Ayatullah Raisi mengatakan bahwa Imam Hussein as sudah menyusun rencana untuk setiap detik dari peristiwa Asyura.
Ia menjelaskan, Imam Hussein as hingga petang hari Asyura memimpin sendiri peristiwa agung tersebut dan setelah kesyahidannya, Sayidah Zainab sa yang menjadi pelaksana rencana-rencana Imam Hussein as dalam peristiwa penting bersejarah dan keagamaan ini.
Asyura, Pentas Kemanusiaan
Anggota Staf Ketua, Dewan Ahli Kepemimpinan Iran menjelaskan bahwa peristiwa Asyura adalah sebuah pentas yang menayangkan seluruh nilai-nilai luhur kemanusiaan dan Ilahi.
“Kasih sayang, tawakal kepada Pencipta semesta, ridha Ilahi, pengorbanan, keikhlasan niat, bentuk persahabatan dan altruisme di bawah naungan kepatuhan pada Allah Swt termasuk rahasia-rahasia dari pentas kemanusiaan ini,” ujarnya.
Perwalian Haram Suci Razavi menyebut wujud suci Imam Hussein as sebagai teladan kemanusiaan dan menuturkan, Aba Abdillah as tetap berzikir kepada Allah Swt pada hari Asyura di tempat penyembelihannya dengan seluruh penderitaan dan kesakitannya, dan berusaha memberikan hidayah kepada musuh-musuhnya ke jalan yang benar.

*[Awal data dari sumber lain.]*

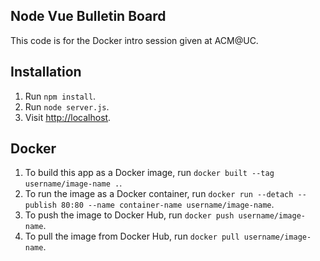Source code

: ## Node Vue Bulletin Board

This code is for the Docker intro session given at ACM@UC.

## Installation

1. Run `npm install`.
2. Run `node server.js`.
3. Visit [http://localhost](http://localhost).

## Docker

1. To build this app as a Docker image, run `docker built --tag username/image-name .`.
2. To run the image as a Docker container, run `docker run --detach --publish 80:80 --name container-name username/image-name`.
3. To push the image to Docker Hub, run `docker push username/image-name`.
4. To pull the image from Docker Hub, run `docker pull username/image-name`.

Ia mengungkapkan, para pengikut Yazid setelah Asyura ingin menghapus peristiwa agung Asyura dari lembaran sejarah, oleh karena itu mereka menginjak-injak tubuh suci Ahlul Bait as di bawah kaki-kaki kuda dan mengarak kepala-kepala ke seluruh kota sehingga masyarakat menghina dan mencacinya, akan tetapi Allah Swt menghendaki agar Asyura menjadi awal aliran kesyahidan dan hidayah bagi umat manusia.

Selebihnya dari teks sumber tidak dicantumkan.